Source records
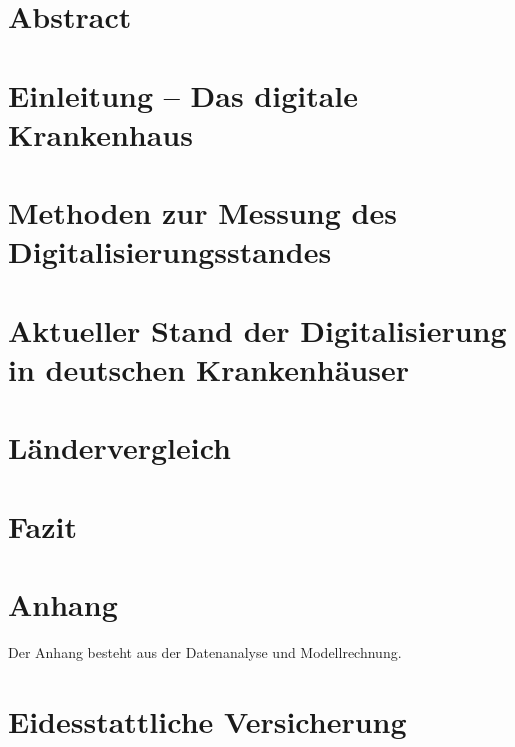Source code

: 
\section*{Abstract}

\newpage
{}
\tableofcontents
\newpage
{}
\listoftables
{}
\newpage
{}
\listoffigures
{}
\newpage
{}
% 
\section{Einleitung -- Das digitale Krankenhaus}

\section{Methoden zur Messung des Digitalisierungsstandes}

\section{Aktueller Stand der Digitalisierung in deutschen Krankenhäuser} \label{sec:stand in deutschland}

\section{Ländervergleich} \label{sec:laendervergleich}

\section{Fazit}

\newpage
{}
\printbibliography
{}
\newpage
{}
\section*{Anhang}
Der Anhang besteht aus der Datenanalyse und Modellrechnung.
\newpage
%
\section*{Eidesstattliche Versicherung}

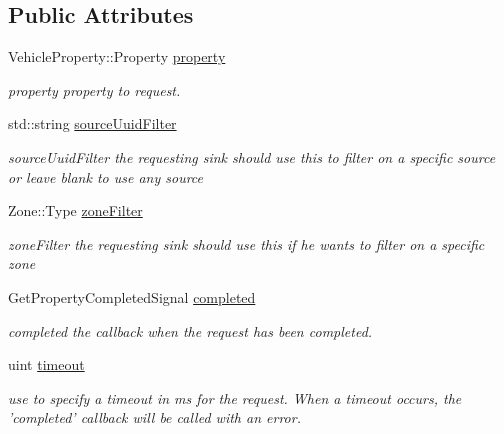 \subsection*{Public Attributes}
\begin{DoxyCompactItemize}
\item 
\hypertarget{classAsyncPropertyRequest_a221de270e3fb828ddbe821aa484a553f}{Vehicle\-Property\-::\-Property \hyperlink{classAsyncPropertyRequest_a221de270e3fb828ddbe821aa484a553f}{property}}\label{classAsyncPropertyRequest_a221de270e3fb828ddbe821aa484a553f}

\begin{DoxyCompactList}\small\item\em property property to request. \end{DoxyCompactList}\item 
\hypertarget{classAsyncPropertyRequest_a2250e8d29929dd879de141049ec78302}{std\-::string \hyperlink{classAsyncPropertyRequest_a2250e8d29929dd879de141049ec78302}{source\-Uuid\-Filter}}\label{classAsyncPropertyRequest_a2250e8d29929dd879de141049ec78302}

\begin{DoxyCompactList}\small\item\em source\-Uuid\-Filter the requesting sink should use this to filter on a specific source or leave blank to use any source \end{DoxyCompactList}\item 
\hypertarget{classAsyncPropertyRequest_a1a19d4677523d8934abe1ddfec5ba1b7}{Zone\-::\-Type \hyperlink{classAsyncPropertyRequest_a1a19d4677523d8934abe1ddfec5ba1b7}{zone\-Filter}}\label{classAsyncPropertyRequest_a1a19d4677523d8934abe1ddfec5ba1b7}

\begin{DoxyCompactList}\small\item\em zone\-Filter the requesting sink should use this if he wants to filter on a specific zone \end{DoxyCompactList}\item 
\hypertarget{classAsyncPropertyRequest_a12e1115b879ffc69a4d9bfd34df3e4be}{Get\-Property\-Completed\-Signal \hyperlink{classAsyncPropertyRequest_a12e1115b879ffc69a4d9bfd34df3e4be}{completed}}\label{classAsyncPropertyRequest_a12e1115b879ffc69a4d9bfd34df3e4be}

\begin{DoxyCompactList}\small\item\em completed the callback when the request has been completed. \end{DoxyCompactList}\item 
uint \hyperlink{classAsyncPropertyRequest_a449da60204ce7c13462be179f869105c}{timeout}
\begin{DoxyCompactList}\small\item\em use to specify a timeout in ms for the request. When a timeout occurs, the 'completed' callback will be called with an error. \end{DoxyCompactList}\end{DoxyCompactItemize}


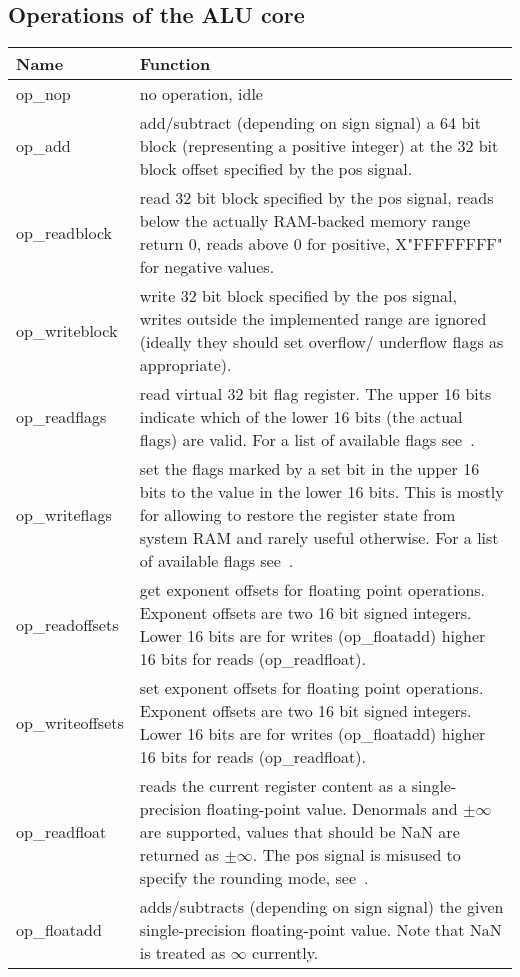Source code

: \subsection{Operations of the ALU core}
\renewcommand\tabline[2]{#1 & #2\\ \hline}
\begin{center}
\begin{tabular}{|l|p{}|}
\hline
\tabline {Name}  {Function}
\hline
\tabline {op\_nop} {no operation, idle}
\tabline {op\_add} {
    add/subtract (depending on sign signal) a 64 bit block
    (representing a positive integer) at the 32 bit block offset
    specified by the pos signal.}
\tabline {op\_readblock} {
    read 32 bit block specified by the pos signal, reads
    below the actually RAM-backed memory range return 0,
    reads above 0 for positive, X"FFFFFFFF" for negative values.}
\tabline {op\_writeblock} {
    write 32 bit block specified by the pos signal, writes outside
    the implemented range are ignored (ideally they should set overflow/
    underflow flags as appropriate).}
\tabline {op\_readflags} {
    read virtual 32 bit flag register. The upper 16 bits indicate
    which of the lower 16 bits (the actual flags) are valid.
    For a list of available flags see~\fref{tab:flags}.}
\tabline {op\_writeflags} {
    set the flags marked by a set bit in the upper 16 bits to
    the value in the lower 16 bits.
    This is mostly for allowing to restore the register state from system
    RAM and rarely useful otherwise.
    For a list of available flags see~\fref{tab:flags}.}
\tabline {op\_readoffsets} {
    get exponent offsets for floating point operations.
    Exponent offsets are two 16 bit signed integers.
    Lower 16 bits are for writes (op\_floatadd) higher 16 bits for reads (op\_readfloat).}
\tabline {op\_writeoffsets} {
    set exponent offsets for floating point operations.
    Exponent offsets are two 16 bit signed integers.
    Lower 16 bits are for writes (op\_floatadd) higher 16 bits for reads (op\_readfloat).}
\tabline {op\_readfloat} {
    reads the current register content as a single-precision
    floating-point value. Denormals and $\pm\infty$ are supported, values that should
    be NaN are returned as $\pm\infty$.
    The pos signal is misused to specify the rounding mode, see~\fref{tab:round}.}
\tabline {op\_floatadd} {
    adds/subtracts (depending on sign signal) the given
    single-precision floating-point value. Note that NaN is treated as $\infty$
    currently.}
\end{tabular}
\end{center}

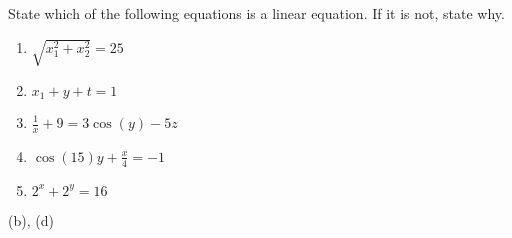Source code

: {State which of the following equations is a linear equation. If it is not, state why.
\begin{enumerate}
\item		$\sqrt{x_1^2+x_2^2} = 25$
\item		$x_1 + y + t = 1$
\item		$\frac{1}{x} + 9 = 3\cos(y) - 5z$
\item		$\cos(15)y + \frac{x}{4} =-1$
\item		$2^x + 2^y = 16$
\end{enumerate}
}
{(b), (d)}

Task statement: Among the lines above, list those that contain the word "begin".

Response to the task:
\begin{DoxyCompactItemize}
\begin{DoxyCompactList}\small\item\em property property to request. \end{DoxyCompactList}\item 
\begin{DoxyCompactList}\small\item\em source\-Uuid\-Filter the requesting sink should use this to filter on a specific source or leave blank to use any source \end{DoxyCompactList}\item 
\begin{DoxyCompactList}\small\item\em zone\-Filter the requesting sink should use this if he wants to filter on a specific zone \end{DoxyCompactList}\item 
\begin{DoxyCompactList}\small\item\em completed the callback when the request has been completed. \end{DoxyCompactList}\item 
\begin{DoxyCompactList}\small\item\em use to specify a timeout in ms for the request. When a timeout occurs, the 'completed' callback will be called with an error. \end{DoxyCompactList}\end{DoxyCompactItemize}
\begin{center}
\begin{tabular}{|l|p{}|}
\begin{enumerate}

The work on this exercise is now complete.